Data to examine:
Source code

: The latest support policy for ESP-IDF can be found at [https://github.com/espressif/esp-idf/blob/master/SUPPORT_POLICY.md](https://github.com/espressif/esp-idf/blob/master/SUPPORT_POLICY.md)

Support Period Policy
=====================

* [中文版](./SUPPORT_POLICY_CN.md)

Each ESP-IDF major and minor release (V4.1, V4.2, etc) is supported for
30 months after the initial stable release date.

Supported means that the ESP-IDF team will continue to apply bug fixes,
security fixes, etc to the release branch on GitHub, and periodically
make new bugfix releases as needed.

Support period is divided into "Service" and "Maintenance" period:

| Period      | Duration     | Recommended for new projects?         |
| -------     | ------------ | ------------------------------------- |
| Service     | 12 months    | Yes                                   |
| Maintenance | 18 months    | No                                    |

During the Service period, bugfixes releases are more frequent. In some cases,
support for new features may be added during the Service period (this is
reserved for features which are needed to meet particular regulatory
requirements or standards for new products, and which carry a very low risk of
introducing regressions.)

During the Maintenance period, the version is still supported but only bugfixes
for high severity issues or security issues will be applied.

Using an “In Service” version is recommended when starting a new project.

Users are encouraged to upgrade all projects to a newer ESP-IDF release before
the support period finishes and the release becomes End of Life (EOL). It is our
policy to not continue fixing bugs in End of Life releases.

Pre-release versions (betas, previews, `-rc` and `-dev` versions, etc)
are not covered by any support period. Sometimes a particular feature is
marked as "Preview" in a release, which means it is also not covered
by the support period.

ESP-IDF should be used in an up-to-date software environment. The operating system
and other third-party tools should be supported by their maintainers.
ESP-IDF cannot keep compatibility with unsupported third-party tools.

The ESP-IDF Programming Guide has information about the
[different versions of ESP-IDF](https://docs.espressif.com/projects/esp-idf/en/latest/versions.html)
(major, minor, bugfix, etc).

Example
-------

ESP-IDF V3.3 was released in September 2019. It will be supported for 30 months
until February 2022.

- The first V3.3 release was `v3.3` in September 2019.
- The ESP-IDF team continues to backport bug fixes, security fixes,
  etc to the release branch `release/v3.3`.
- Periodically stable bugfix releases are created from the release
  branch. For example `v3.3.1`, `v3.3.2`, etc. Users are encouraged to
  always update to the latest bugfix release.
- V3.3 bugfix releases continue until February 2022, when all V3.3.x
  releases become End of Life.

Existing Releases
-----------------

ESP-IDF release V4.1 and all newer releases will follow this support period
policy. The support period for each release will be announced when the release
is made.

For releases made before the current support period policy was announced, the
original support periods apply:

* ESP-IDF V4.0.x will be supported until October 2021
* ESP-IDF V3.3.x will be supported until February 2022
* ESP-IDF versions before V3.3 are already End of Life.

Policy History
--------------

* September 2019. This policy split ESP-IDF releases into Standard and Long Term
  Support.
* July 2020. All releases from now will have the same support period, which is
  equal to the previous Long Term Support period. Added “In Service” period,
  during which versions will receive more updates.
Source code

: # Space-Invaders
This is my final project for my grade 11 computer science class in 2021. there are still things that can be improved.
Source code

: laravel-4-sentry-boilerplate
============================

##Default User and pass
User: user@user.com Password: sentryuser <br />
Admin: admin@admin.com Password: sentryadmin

The problem: Copy down every record, keeping each one exact.

Written reply:
Source code

: The latest support policy for ESP-IDF can be found at [https://github.com/espressif/esp-idf/blob/master/SUPPORT_POLICY.md](https://github.com/espressif/esp-idf/blob/master/SUPPORT_POLICY.md)

Support Period Policy
=====================

* [中文版](./SUPPORT_POLICY_CN.md)

Each ESP-IDF major and minor release (V4.1, V4.2, etc) is supported for
30 months after the initial stable release date.

Supported means that the ESP-IDF team will continue to apply bug fixes,
security fixes, etc to the release branch on GitHub, and periodically
make new bugfix releases as needed.

Support period is divided into "Service" and "Maintenance" period:

| Period      | Duration     | Recommended for new projects?         |
| -------     | ------------ | ------------------------------------- |
| Service     | 12 months    | Yes                                   |
| Maintenance | 18 months    | No                                    |

During the Service period, bugfixes releases are more frequent. In some cases,
support for new features may be added during the Service period (this is
reserved for features which are needed to meet particular regulatory
requirements or standards for new products, and which carry a very low risk of
introducing regressions.)

During the Maintenance period, the version is still supported but only bugfixes
for high severity issues or security issues will be applied.

Using an “In Service” version is recommended when starting a new project.

Users are encouraged to upgrade all projects to a newer ESP-IDF release before
the support period finishes and the release becomes End of Life (EOL). It is our
policy to not continue fixing bugs in End of Life releases.

Pre-release versions (betas, previews, `-rc` and `-dev` versions, etc)
are not covered by any support period. Sometimes a particular feature is
marked as "Preview" in a release, which means it is also not covered
by the support period.

ESP-IDF should be used in an up-to-date software environment. The operating system
and other third-party tools should be supported by their maintainers.
ESP-IDF cannot keep compatibility with unsupported third-party tools.

The ESP-IDF Programming Guide has information about the
[different versions of ESP-IDF](https://docs.espressif.com/projects/esp-idf/en/latest/versions.html)
(major, minor, bugfix, etc).

Example
-------

ESP-IDF V3.3 was released in September 2019. It will be supported for 30 months
until February 2022.

- The first V3.3 release was `v3.3` in September 2019.
- The ESP-IDF team continues to backport bug fixes, security fixes,
  etc to the release branch `release/v3.3`.
- Periodically stable bugfix releases are created from the release
  branch. For example `v3.3.1`, `v3.3.2`, etc. Users are encouraged to
  always update to the latest bugfix release.
- V3.3 bugfix releases continue until February 2022, when all V3.3.x
  releases become End of Life.

Existing Releases
-----------------

ESP-IDF release V4.1 and all newer releases will follow this support period
policy. The support period for each release will be announced when the release
is made.

For releases made before the current support period policy was announced, the
original support periods apply:

* ESP-IDF V4.0.x will be supported until October 2021
* ESP-IDF V3.3.x will be supported until February 2022
* ESP-IDF versions before V3.3 are already End of Life.

Policy History
--------------

* September 2019. This policy split ESP-IDF releases into Standard and Long Term
  Support.
* July 2020. All releases from now will have the same support period, which is
  equal to the previous Long Term Support period. Added “In Service” period,
  during which versions will receive more updates.
Source code

: # Space-Invaders
This is my final project for my grade 11 computer science class in 2021. there are still things that can be improved.
Source code

: laravel-4-sentry-boilerplate
============================

##Default User and pass
User: user@user.com Password: sentryuser <br />
Admin: admin@admin.com Password: sentryadmin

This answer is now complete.